-- RECORDED INFORMATION follows --

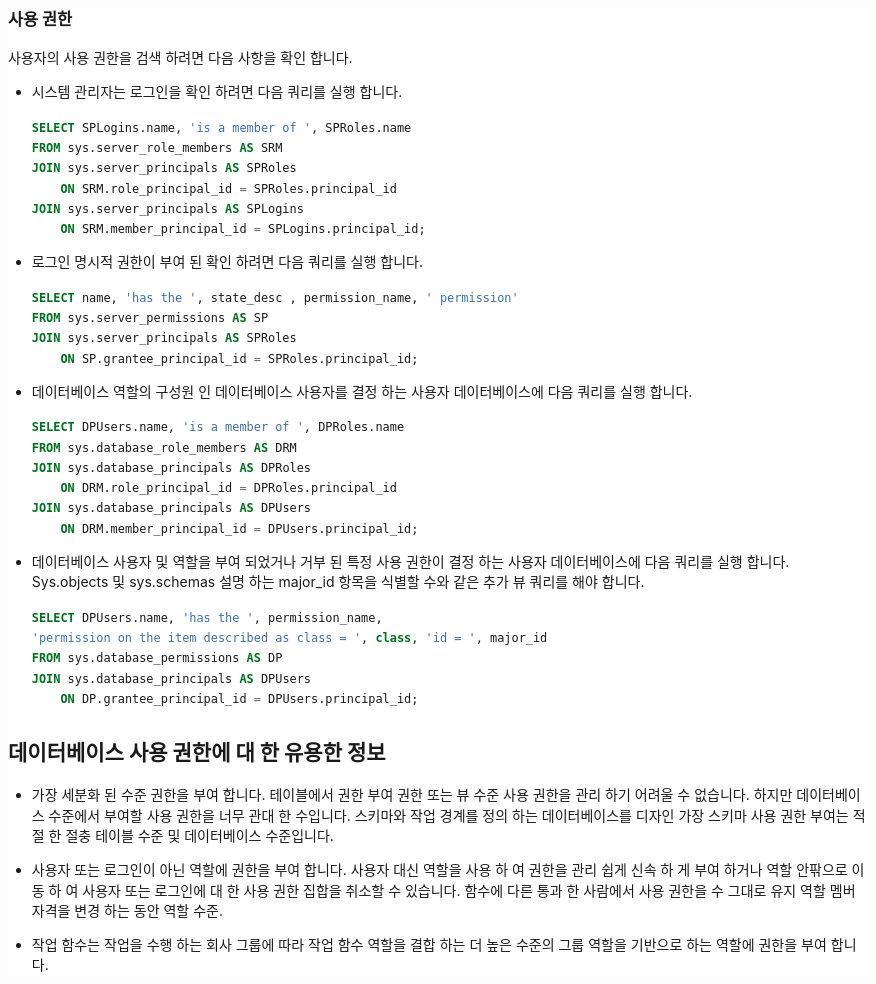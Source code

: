 ### <a name="auditing-permissions"></a>사용 권한  
사용자의 사용 권한을 검색 하려면 다음 사항을 확인 합니다.  
  
-   시스템 관리자는 로그인을 확인 하려면 다음 쿼리를 실행 합니다.  
  
    ```sql  
    SELECT SPLogins.name, 'is a member of ', SPRoles.name   
    FROM sys.server_role_members AS SRM   
    JOIN sys.server_principals AS SPRoles   
        ON SRM.role_principal_id = SPRoles.principal_id   
    JOIN sys.server_principals AS SPLogins   
        ON SRM.member_principal_id = SPLogins.principal_id;  
    ```  
  
-   로그인 명시적 권한이 부여 된 확인 하려면 다음 쿼리를 실행 합니다.  
  
    ```sql  
    SELECT name, 'has the ', state_desc , permission_name, ' permission'  
    FROM sys.server_permissions AS SP  
    JOIN sys.server_principals AS SPRoles   
        ON SP.grantee_principal_id = SPRoles.principal_id;  
    ```  
  
-   데이터베이스 역할의 구성원 인 데이터베이스 사용자를 결정 하는 사용자 데이터베이스에 다음 쿼리를 실행 합니다.  
  
    ```sql  
    SELECT DPUsers.name, 'is a member of ', DPRoles.name    
    FROM sys.database_role_members AS DRM  
    JOIN sys.database_principals AS DPRoles   
        ON DRM.role_principal_id = DPRoles.principal_id  
    JOIN sys.database_principals AS DPUsers  
        ON DRM.member_principal_id = DPUsers.principal_id;  
    ```  
  
-   데이터베이스 사용자 및 역할을 부여 되었거나 거부 된 특정 사용 권한이 결정 하는 사용자 데이터베이스에 다음 쿼리를 실행 합니다. Sys.objects 및 sys.schemas 설명 하는 major_id 항목을 식별할 수와 같은 추가 뷰 쿼리를 해야 합니다.  
  
    ```sql  
    SELECT DPUsers.name, 'has the ', permission_name,   
    'permission on the item described as class = ', class, 'id = ', major_id  
    FROM sys.database_permissions AS DP  
    JOIN sys.database_principals AS DPUsers  
        ON DP.grantee_principal_id = DPUsers.principal_id;  
    ```  
  
## <a name="RestoreProc"></a>데이터베이스 사용 권한에 대 한 유용한 정보  
  
-   가장 세분화 된 수준 권한을 부여 합니다. 테이블에서 권한 부여 권한 또는 뷰 수준 사용 권한을 관리 하기 어려울 수 없습니다. 하지만 데이터베이스 수준에서 부여할 사용 권한을 너무 관대 한 수입니다. 스키마와 작업 경계를 정의 하는 데이터베이스를 디자인 가장 스키마 사용 권한 부여는 적절 한 절충 테이블 수준 및 데이터베이스 수준입니다.  
  
-   사용자 또는 로그인이 아닌 역할에 권한을 부여 합니다. 사용자 대신 역할을 사용 하 여 권한을 관리 쉽게 신속 하 게 부여 하거나 역할 안팎으로 이동 하 여 사용자 또는 로그인에 대 한 사용 권한 집합을 취소할 수 있습니다. 함수에 다른 통과 한 사람에서 사용 권한을 수 그대로 유지 역할 멤버 자격을 변경 하는 동안 역할 수준.  
  
-   작업 함수는 작업을 수행 하는 회사 그룹에 따라 작업 함수 역할을 결합 하는 더 높은 수준의 그룹 역할을 기반으로 하는 역할에 권한을 부여 합니다.  
  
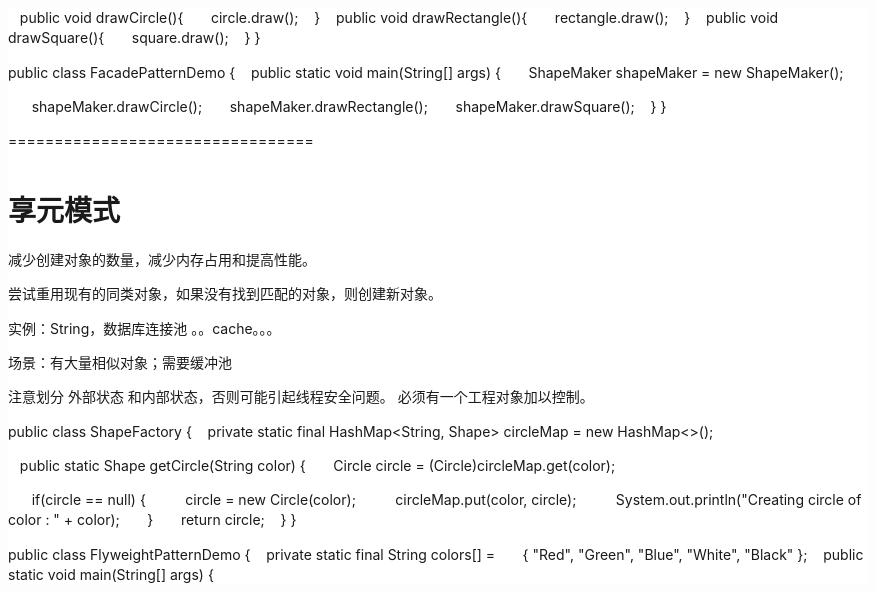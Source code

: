    public void drawCircle(){
      circle.draw();
   }
   public void drawRectangle(){
      rectangle.draw();
   }
   public void drawSquare(){
      square.draw();
   }
}

public class FacadePatternDemo {
   public static void main(String[] args) {
      ShapeMaker shapeMaker = new ShapeMaker();

      shapeMaker.drawCircle();
      shapeMaker.drawRectangle();
      shapeMaker.drawSquare();
   }
}

=================================

# 享元模式

减少创建对象的数量，减少内存占用和提高性能。

尝试重用现有的同类对象，如果没有找到匹配的对象，则创建新对象。

实例：String，数据库连接池
。。cache。。。

场景：有大量相似对象；需要缓冲池

注意划分  外部状态  和内部状态，否则可能引起线程安全问题。
必须有一个工程对象加以控制。

public class ShapeFactory {
   private static final HashMap<String, Shape> circleMap = new HashMap<>();

   public static Shape getCircle(String color) {
      Circle circle = (Circle)circleMap.get(color);

      if(circle == null) {
         circle = new Circle(color);
         circleMap.put(color, circle);
         System.out.println("Creating circle of color : " + color);
      }
      return circle;
   }
}

public class FlyweightPatternDemo {
   private static final String colors[] =
      { "Red", "Green", "Blue", "White", "Black" };
   public static void main(String[] args) {
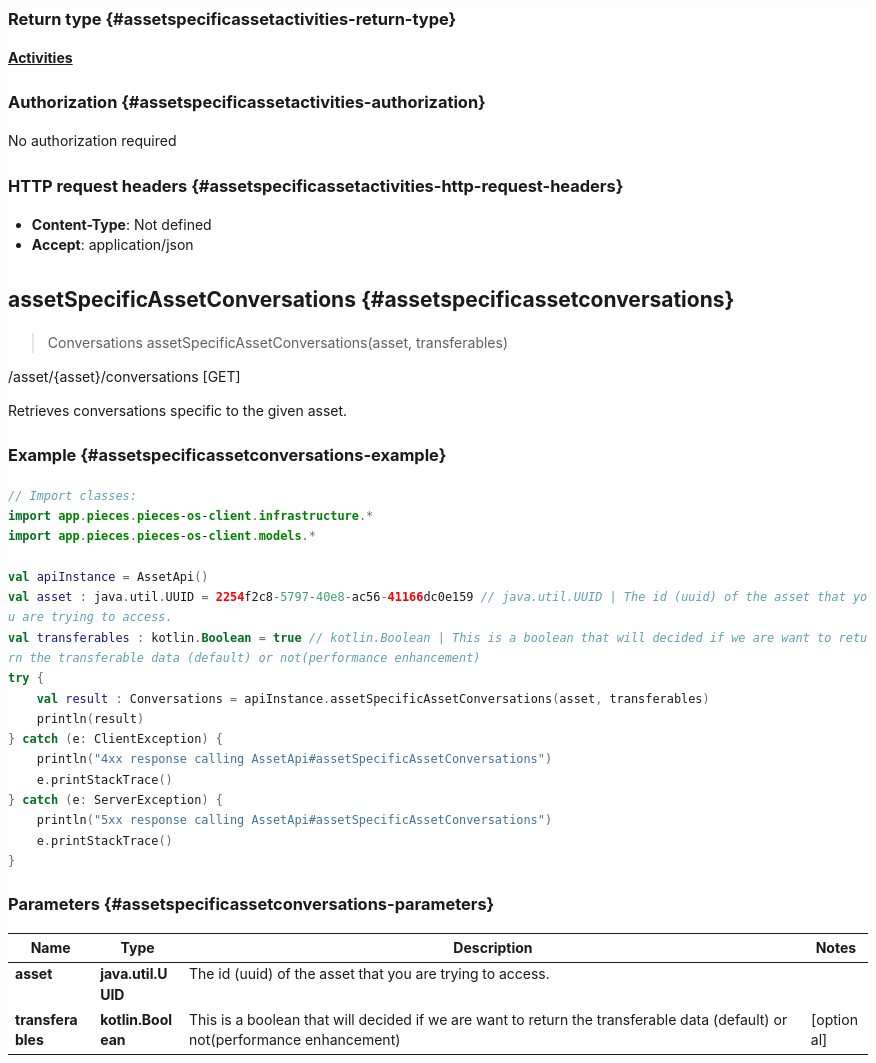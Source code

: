 ### Return type {#assetspecificassetactivities-return-type}

[**Activities**](../models/Activities)

### Authorization {#assetspecificassetactivities-authorization}

No authorization required

### HTTP request headers {#assetspecificassetactivities-http-request-headers}

 - **Content-Type**: Not defined
 - **Accept**: application/json

## **assetSpecificAssetConversations** {#assetspecificassetconversations}
> Conversations assetSpecificAssetConversations(asset, transferables)

/asset/\{asset\}/conversations [GET]

Retrieves conversations specific to the given asset.

### Example {#assetspecificassetconversations-example}
```kotlin
// Import classes:
import app.pieces.pieces-os-client.infrastructure.*
import app.pieces.pieces-os-client.models.*

val apiInstance = AssetApi()
val asset : java.util.UUID = 2254f2c8-5797-40e8-ac56-41166dc0e159 // java.util.UUID | The id (uuid) of the asset that you are trying to access.
val transferables : kotlin.Boolean = true // kotlin.Boolean | This is a boolean that will decided if we are want to return the transferable data (default) or not(performance enhancement)
try {
    val result : Conversations = apiInstance.assetSpecificAssetConversations(asset, transferables)
    println(result)
} catch (e: ClientException) {
    println("4xx response calling AssetApi#assetSpecificAssetConversations")
    e.printStackTrace()
} catch (e: ServerException) {
    println("5xx response calling AssetApi#assetSpecificAssetConversations")
    e.printStackTrace()
}
```

### Parameters {#assetspecificassetconversations-parameters}

Name | Type | Description  | Notes
------------- | ------------- | ------------- | -------------
 **asset** | **java.util.UUID**| The id (uuid) of the asset that you are trying to access. |
 **transferables** | **kotlin.Boolean**| This is a boolean that will decided if we are want to return the transferable data (default) or not(performance enhancement) | [optional]
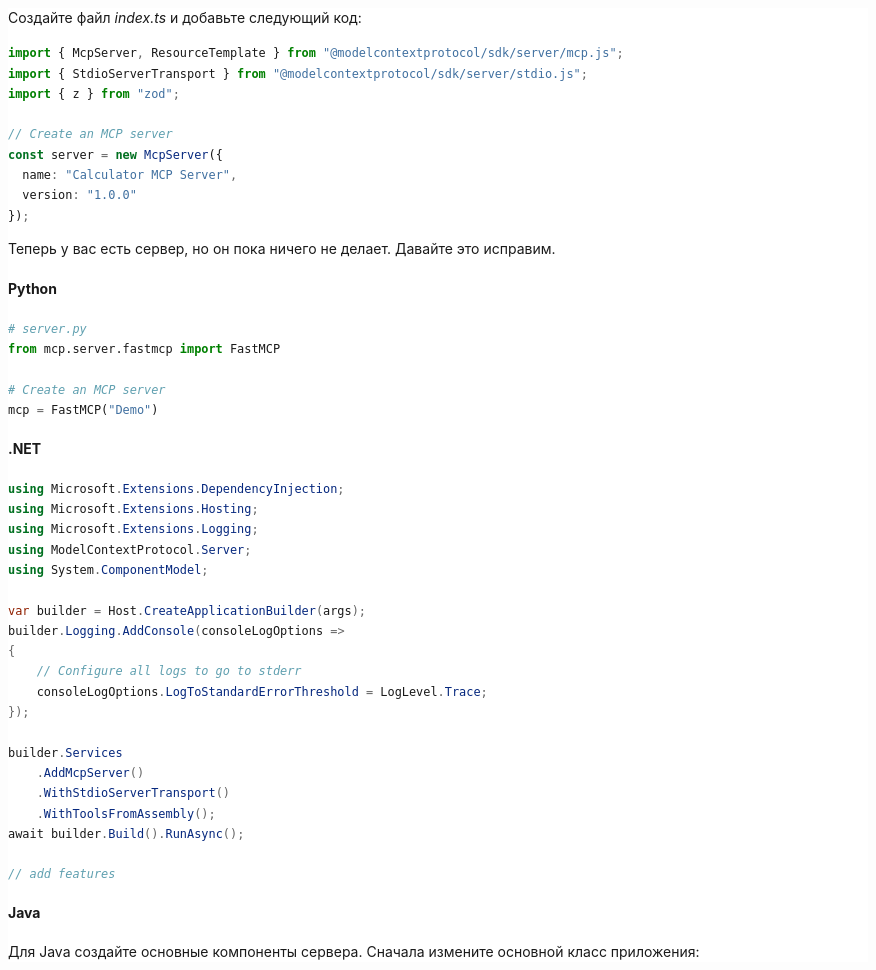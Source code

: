 Создайте файл *index.ts* и добавьте следующий код:

```typescript
import { McpServer, ResourceTemplate } from "@modelcontextprotocol/sdk/server/mcp.js";
import { StdioServerTransport } from "@modelcontextprotocol/sdk/server/stdio.js";
import { z } from "zod";
 
// Create an MCP server
const server = new McpServer({
  name: "Calculator MCP Server",
  version: "1.0.0"
});
```

Теперь у вас есть сервер, но он пока ничего не делает. Давайте это исправим.

#### Python

```python
# server.py
from mcp.server.fastmcp import FastMCP

# Create an MCP server
mcp = FastMCP("Demo")
```

#### .NET

```csharp
using Microsoft.Extensions.DependencyInjection;
using Microsoft.Extensions.Hosting;
using Microsoft.Extensions.Logging;
using ModelContextProtocol.Server;
using System.ComponentModel;

var builder = Host.CreateApplicationBuilder(args);
builder.Logging.AddConsole(consoleLogOptions =>
{
    // Configure all logs to go to stderr
    consoleLogOptions.LogToStandardErrorThreshold = LogLevel.Trace;
});

builder.Services
    .AddMcpServer()
    .WithStdioServerTransport()
    .WithToolsFromAssembly();
await builder.Build().RunAsync();

// add features
```

#### Java

Для Java создайте основные компоненты сервера. Сначала измените основной класс приложения:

-- RECORDED INFORMATION concluded --

EXERCISE OBJECTIVE:
The answer must consist of every line in the records above that contains the word "return".

ANSWER SECTION:
      return circle;
: ### Return type {#assetspecificassetactivities-return-type}
val transferables : kotlin.Boolean = true // kotlin.Boolean | This is a boolean that will decided if we are want to return the transferable data (default) or not(performance enhancement)
 **transferables** | **kotlin.Boolean**| This is a boolean that will decided if we are want to return the transferable data (default) or not(performance enhancement) | [optional]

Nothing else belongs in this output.